▶ EXERCISE DETAILS: From the line that contains "Da bi svoje" to the final line of the entries, return every line exactly and leave out all others.

--- DATA SECTION Enclosed Below ---

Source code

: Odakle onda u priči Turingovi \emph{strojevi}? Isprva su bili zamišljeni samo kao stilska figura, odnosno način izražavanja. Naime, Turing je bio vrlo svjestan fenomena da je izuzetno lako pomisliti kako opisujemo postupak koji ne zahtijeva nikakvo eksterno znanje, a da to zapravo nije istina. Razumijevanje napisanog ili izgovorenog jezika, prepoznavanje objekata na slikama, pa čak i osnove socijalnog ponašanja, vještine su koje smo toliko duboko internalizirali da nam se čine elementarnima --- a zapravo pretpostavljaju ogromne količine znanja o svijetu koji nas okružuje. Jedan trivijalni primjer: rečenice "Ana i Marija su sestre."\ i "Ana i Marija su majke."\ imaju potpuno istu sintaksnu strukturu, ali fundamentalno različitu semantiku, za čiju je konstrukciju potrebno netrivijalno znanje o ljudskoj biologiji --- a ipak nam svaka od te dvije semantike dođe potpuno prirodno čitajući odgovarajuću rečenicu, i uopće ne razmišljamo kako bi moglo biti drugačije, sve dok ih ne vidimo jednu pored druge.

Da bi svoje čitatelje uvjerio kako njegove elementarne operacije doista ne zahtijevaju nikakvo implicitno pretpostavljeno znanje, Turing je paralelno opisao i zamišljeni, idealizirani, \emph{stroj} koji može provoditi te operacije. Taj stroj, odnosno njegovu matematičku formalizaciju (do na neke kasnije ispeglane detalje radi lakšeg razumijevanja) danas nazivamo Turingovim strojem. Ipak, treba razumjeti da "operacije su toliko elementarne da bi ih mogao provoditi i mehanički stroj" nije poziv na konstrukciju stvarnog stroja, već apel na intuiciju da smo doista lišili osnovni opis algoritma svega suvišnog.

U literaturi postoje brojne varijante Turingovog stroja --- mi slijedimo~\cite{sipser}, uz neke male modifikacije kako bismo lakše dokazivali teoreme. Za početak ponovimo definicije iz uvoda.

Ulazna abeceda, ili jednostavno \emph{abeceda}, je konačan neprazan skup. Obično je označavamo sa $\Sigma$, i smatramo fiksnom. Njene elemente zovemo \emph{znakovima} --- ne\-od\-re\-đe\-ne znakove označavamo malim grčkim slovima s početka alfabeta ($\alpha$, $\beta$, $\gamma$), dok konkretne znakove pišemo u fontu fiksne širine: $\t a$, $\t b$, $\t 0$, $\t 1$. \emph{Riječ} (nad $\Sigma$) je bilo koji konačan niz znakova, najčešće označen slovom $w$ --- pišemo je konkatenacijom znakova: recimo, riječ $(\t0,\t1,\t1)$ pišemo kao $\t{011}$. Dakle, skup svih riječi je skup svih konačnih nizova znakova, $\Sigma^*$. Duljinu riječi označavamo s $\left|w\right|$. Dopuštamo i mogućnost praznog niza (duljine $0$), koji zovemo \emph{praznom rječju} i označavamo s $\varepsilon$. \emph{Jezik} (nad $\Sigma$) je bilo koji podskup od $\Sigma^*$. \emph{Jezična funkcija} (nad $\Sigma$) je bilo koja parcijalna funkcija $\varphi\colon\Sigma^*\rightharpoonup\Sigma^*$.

--- End of Enclosed DATA SECTION ---

▶ OUTPUT OF THE EXERCISE:
Da bi svoje čitatelje uvjerio kako njegove elementarne operacije doista ne zahtijevaju nikakvo implicitno pretpostavljeno znanje, Turing je paralelno opisao i zamišljeni, idealizirani, \emph{stroj} koji može provoditi te operacije. Taj stroj, odnosno njegovu matematičku formalizaciju (do na neke kasnije ispeglane detalje radi lakšeg razumijevanja) danas nazivamo Turingovim strojem. Ipak, treba razumjeti da "operacije su toliko elementarne da bi ih mogao provoditi i mehanički stroj" nije poziv na konstrukciju stvarnog stroja, već apel na intuiciju da smo doista lišili osnovni opis algoritma svega suvišnog.

U literaturi postoje brojne varijante Turingovog stroja --- mi slijedimo~\cite{sipser}, uz neke male modifikacije kako bismo lakše dokazivali teoreme. Za početak ponovimo definicije iz uvoda.

Ulazna abeceda, ili jednostavno \emph{abeceda}, je konačan neprazan skup. Obično je označavamo sa $\Sigma$, i smatramo fiksnom. Njene elemente zovemo \emph{znakovima} --- ne\-od\-re\-đe\-ne znakove označavamo malim grčkim slovima s početka alfabeta ($\alpha$, $\beta$, $\gamma$), dok konkretne znakove pišemo u fontu fiksne širine: $\t a$, $\t b$, $\t 0$, $\t 1$. \emph{Riječ} (nad $\Sigma$) je bilo koji konačan niz znakova, najčešće označen slovom $w$ --- pišemo je konkatenacijom znakova: recimo, riječ $(\t0,\t1,\t1)$ pišemo kao $\t{011}$. Dakle, skup svih riječi je skup svih konačnih nizova znakova, $\Sigma^*$. Duljinu riječi označavamo s $\left|w\right|$. Dopuštamo i mogućnost praznog niza (duljine $0$), koji zovemo \emph{praznom rječju} i označavamo s $\varepsilon$. \emph{Jezik} (nad $\Sigma$) je bilo koji podskup od $\Sigma^*$. \emph{Jezična funkcija} (nad $\Sigma$) je bilo koja parcijalna funkcija $\varphi\colon\Sigma^*\rightharpoonup\Sigma^*$.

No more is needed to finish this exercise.